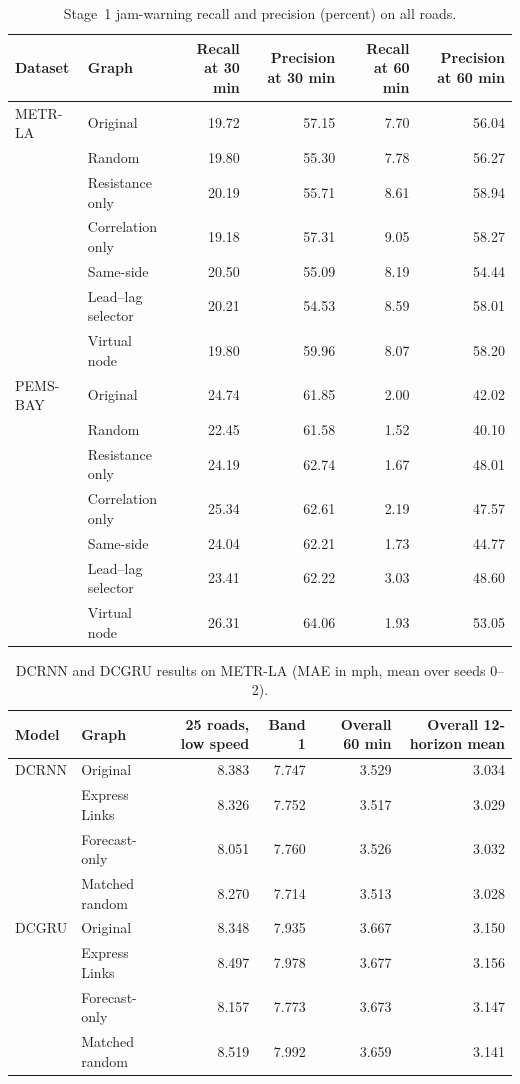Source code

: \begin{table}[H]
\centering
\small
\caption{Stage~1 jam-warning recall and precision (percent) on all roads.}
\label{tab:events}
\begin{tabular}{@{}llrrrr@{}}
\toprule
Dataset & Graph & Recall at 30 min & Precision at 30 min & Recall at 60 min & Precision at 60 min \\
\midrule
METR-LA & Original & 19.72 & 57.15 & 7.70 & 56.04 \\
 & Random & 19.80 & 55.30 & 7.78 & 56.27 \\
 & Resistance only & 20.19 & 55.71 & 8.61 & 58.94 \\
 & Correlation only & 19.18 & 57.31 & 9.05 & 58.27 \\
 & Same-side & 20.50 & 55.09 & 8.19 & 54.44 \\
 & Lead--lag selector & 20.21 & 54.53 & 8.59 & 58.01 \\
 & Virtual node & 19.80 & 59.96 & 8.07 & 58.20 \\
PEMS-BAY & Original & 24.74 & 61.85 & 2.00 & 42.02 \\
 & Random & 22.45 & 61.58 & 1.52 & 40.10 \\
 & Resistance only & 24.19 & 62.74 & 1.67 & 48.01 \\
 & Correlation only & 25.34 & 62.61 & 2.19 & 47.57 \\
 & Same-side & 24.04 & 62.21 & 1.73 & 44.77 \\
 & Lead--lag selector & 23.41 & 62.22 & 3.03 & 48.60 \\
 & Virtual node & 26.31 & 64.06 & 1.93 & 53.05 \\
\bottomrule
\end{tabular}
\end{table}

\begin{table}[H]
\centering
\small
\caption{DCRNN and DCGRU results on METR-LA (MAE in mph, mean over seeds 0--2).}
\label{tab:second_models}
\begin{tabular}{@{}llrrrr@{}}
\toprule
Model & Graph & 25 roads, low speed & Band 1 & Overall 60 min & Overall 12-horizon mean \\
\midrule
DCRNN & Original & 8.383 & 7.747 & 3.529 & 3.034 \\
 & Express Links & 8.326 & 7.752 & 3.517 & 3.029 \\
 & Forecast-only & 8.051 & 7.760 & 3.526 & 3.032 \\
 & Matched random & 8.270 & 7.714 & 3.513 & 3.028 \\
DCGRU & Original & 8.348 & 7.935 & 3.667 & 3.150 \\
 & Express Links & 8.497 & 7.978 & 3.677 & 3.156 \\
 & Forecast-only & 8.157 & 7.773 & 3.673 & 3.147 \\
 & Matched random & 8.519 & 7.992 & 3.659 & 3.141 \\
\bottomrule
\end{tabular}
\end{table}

--

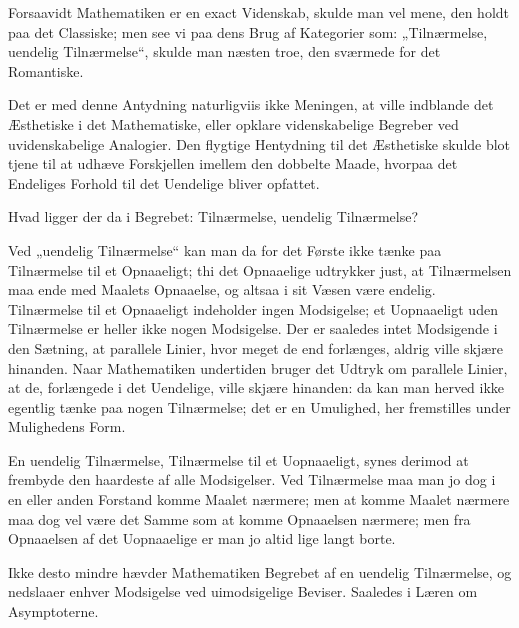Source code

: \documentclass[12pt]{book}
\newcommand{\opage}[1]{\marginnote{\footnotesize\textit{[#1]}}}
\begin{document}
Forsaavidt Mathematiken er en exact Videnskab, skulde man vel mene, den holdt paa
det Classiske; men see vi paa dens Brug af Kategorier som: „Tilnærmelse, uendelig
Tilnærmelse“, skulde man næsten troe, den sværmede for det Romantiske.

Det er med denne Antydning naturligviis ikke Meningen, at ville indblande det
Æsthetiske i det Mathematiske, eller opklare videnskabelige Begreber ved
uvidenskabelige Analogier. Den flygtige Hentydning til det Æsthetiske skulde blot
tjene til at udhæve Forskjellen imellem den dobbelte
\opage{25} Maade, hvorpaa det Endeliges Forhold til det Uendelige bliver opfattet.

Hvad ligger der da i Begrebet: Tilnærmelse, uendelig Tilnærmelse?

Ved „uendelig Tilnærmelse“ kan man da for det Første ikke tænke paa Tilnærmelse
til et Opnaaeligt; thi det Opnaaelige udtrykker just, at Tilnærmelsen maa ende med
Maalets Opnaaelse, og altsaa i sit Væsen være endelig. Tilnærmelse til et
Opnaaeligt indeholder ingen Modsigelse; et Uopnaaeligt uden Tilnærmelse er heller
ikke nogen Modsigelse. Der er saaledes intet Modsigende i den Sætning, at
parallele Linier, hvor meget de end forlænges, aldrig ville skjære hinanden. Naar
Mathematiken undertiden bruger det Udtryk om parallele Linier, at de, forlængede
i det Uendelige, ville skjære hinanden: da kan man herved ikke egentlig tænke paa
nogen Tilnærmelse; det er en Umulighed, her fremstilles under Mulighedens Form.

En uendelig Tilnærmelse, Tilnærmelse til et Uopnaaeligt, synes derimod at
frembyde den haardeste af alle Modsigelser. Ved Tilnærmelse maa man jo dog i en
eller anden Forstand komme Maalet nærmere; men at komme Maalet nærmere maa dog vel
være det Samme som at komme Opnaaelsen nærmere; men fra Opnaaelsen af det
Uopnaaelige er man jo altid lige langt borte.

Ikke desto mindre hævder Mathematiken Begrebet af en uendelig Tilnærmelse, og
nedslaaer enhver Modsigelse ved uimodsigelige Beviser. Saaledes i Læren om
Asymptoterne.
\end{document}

...

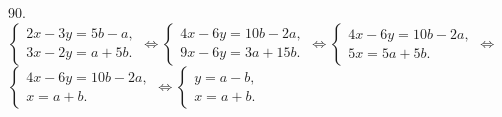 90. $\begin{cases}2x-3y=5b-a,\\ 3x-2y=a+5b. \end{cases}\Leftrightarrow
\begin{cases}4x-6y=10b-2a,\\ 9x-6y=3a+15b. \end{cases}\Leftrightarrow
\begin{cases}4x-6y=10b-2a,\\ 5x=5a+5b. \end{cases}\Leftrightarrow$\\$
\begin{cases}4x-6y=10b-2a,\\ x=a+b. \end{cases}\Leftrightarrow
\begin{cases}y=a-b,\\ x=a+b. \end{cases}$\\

EXERCISE PROMPT: Read the entries above, then pull out the lines that include "mean".

RESPONSE:
\caption{DCRNN and DCGRU results on METR-LA (MAE in mph, mean over seeds 0--2).}
Model & Graph & 25 roads, low speed & Band 1 & Overall 60 min & Overall 12-horizon mean \\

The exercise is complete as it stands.